### Requirement
Lift every line from the entries that includes the word "direction".

::: Provided material :::

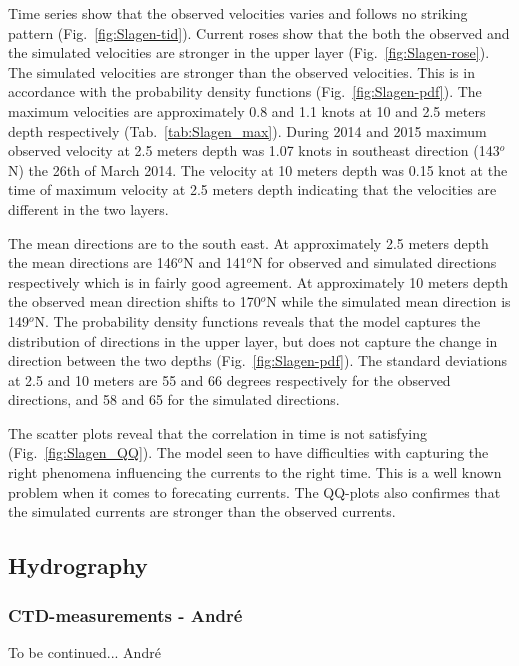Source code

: \documentclass[12pt,a4paper,english]{article}
\begin{document}
Time series show that the observed velocities varies and follows no striking pattern (Fig.~\ref{fig:Slagen-tid}).
Current roses show that the both the observed and the simulated velocities are stronger in the upper layer (Fig.~\ref{fig:Slagen-rose}). The simulated velocities are stronger than the observed velocities. This is in accordance with the probability density functions (Fig.~\ref{fig:Slagen-pdf}). The maximum velocities are approximately 0.8 and 1.1 knots at 10 and 2.5 meters depth respectively (Tab.~\ref{tab:Slagen_max}). During 2014 and 2015 maximum observed velocity at 2.5 meters depth was 1.07 knots in southeast direction (143$^o$N) the 26th of March 2014. The velocity at 10 meters depth was 0.15 knot at the time of maximum velocity at 2.5 meters depth indicating that the velocities are different in the two layers.

The mean directions are to the south east. At approximately 2.5 meters depth the mean directions are 146$^o$N and 141$^o$N for observed and simulated directions respectively which is in fairly good agreement. At approximately 10 meters depth the observed mean direction shifts to 170$^o$N while the simulated mean direction is 149$^o$N. The probability density functions reveals that the model captures the distribution of directions in the upper layer, but does not capture the change in direction between the two depths (Fig.~\ref{fig:Slagen-pdf}). The standard deviations  at 2.5 and 10 meters are 55 and 66 degrees respectively for the observed directions, and 58 and 65 for the simulated directions.

The scatter plots reveal that the correlation in time is not satisfying (Fig.~\ref{fig:Slagen_QQ}). The model seen to have difficulties with capturing the right phenomena influencing the currents to the right time. This is a well known problem when it comes to forecating currents. The QQ-plots also confirmes that the simulated currents are stronger than the observed currents. 


\clearpage
\subsection{Hydrography}

\subsubsection{CTD-measurements - Andr\'{e}}
To be continued... Andr\'{e}

\clearpage 
\end{document}
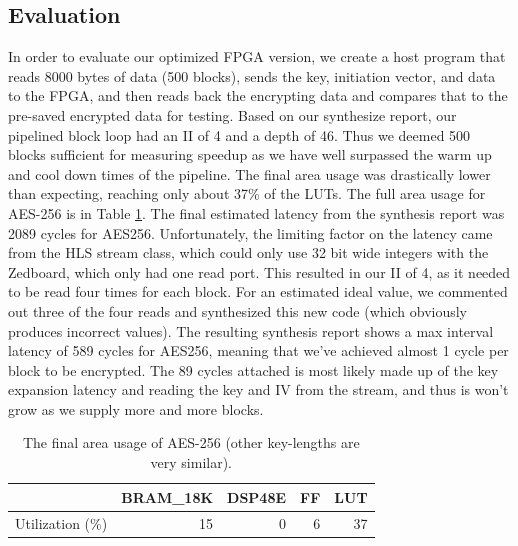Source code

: \subsection{Evaluation}
In order to evaluate our optimized FPGA version, we create a host program that reads 8000 bytes of data (500 blocks), sends the key, initiation vector, and data to the FPGA, and then reads back the encrypting data and compares that to the pre-saved encrypted data for testing. Based on our synthesize report, our pipelined block loop had an II of 4 and a depth of 46. Thus we deemed 500 blocks sufficient for measuring speedup as we have well surpassed the warm up and cool down times of the pipeline. The final area usage was drastically lower than expecting, reaching only about 37\% of the LUTs. The full area usage for AES-256 is in Table \ref{table:aesarea}. The final estimated latency from the synthesis report was 2089 cycles for AES256. Unfortunately, the limiting factor on the latency came from the HLS stream class, which could only use 32 bit wide integers with the Zedboard, which only had one read port. This resulted in our II of 4, as it needed to be read four times for each block. For an estimated ideal value, we commented out three of the four reads and synthesized this new code (which obviously produces incorrect values). The resulting synthesis report shows a max interval latency of 589 cycles for AES256, meaning that we've achieved almost 1 cycle per block to be encrypted. The 89 cycles attached is most likely made up of the key expansion latency and reading the key and IV from the stream, and thus is won't grow as we supply more and more blocks. 

\begin{table}[h]
\begin{center}
\begin{tabular}{@{}r r r r r@{}}
\toprule
& BRAM\_18K &  DSP48E &   FF    &  LUT \\ \midrule
Utilization (\%)  &       15 &      0 &       6 &     37 \\ \bottomrule
\end{tabular}
\label{table:aesarea}
\caption{The final area usage of AES-256 (other key-lengths are very similar).}
\end{center}
\end{table}

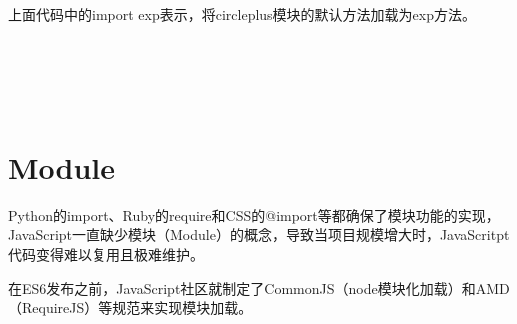 上面代码中的import exp表示，将circleplus模块的默认方法加载为exp方法。




\begin{lstlisting}[language=JavaScript]

\end{lstlisting}






\begin{lstlisting}[language=JavaScript]

\end{lstlisting}







\begin{lstlisting}[language=JavaScript]

\end{lstlisting}







\begin{lstlisting}[language=JavaScript]

\end{lstlisting}







\begin{lstlisting}[language=JavaScript]

\end{lstlisting}






\begin{lstlisting}[language=JavaScript]

\end{lstlisting}


\chapter{Module}

Python的import、Ruby的require和CSS的@import等都确保了模块功能的实现，JavaScript一直缺少模块（Module）的概念，导致当项目规模增大时，JavaScritpt代码变得难以复用且极难维护。




在ES6发布之前，JavaScript社区就制定了CommonJS（node模块化加载）和AMD（RequireJS）等规范来实现模块加载。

:::

### Task solution
Current roses show that the both the observed and the simulated velocities are stronger in the upper layer (Fig.~\ref{fig:Slagen-rose}). The simulated velocities are stronger than the observed velocities. This is in accordance with the probability density functions (Fig.~\ref{fig:Slagen-pdf}). The maximum velocities are approximately 0.8 and 1.1 knots at 10 and 2.5 meters depth respectively (Tab.~\ref{tab:Slagen_max}). During 2014 and 2015 maximum observed velocity at 2.5 meters depth was 1.07 knots in southeast direction (143$^o$N) the 26th of March 2014. The velocity at 10 meters depth was 0.15 knot at the time of maximum velocity at 2.5 meters depth indicating that the velocities are different in the two layers.
The mean directions are to the south east. At approximately 2.5 meters depth the mean directions are 146$^o$N and 141$^o$N for observed and simulated directions respectively which is in fairly good agreement. At approximately 10 meters depth the observed mean direction shifts to 170$^o$N while the simulated mean direction is 149$^o$N. The probability density functions reveals that the model captures the distribution of directions in the upper layer, but does not capture the change in direction between the two depths (Fig.~\ref{fig:Slagen-pdf}). The standard deviations  at 2.5 and 10 meters are 55 and 66 degrees respectively for the observed directions, and 58 and 65 for the simulated directions.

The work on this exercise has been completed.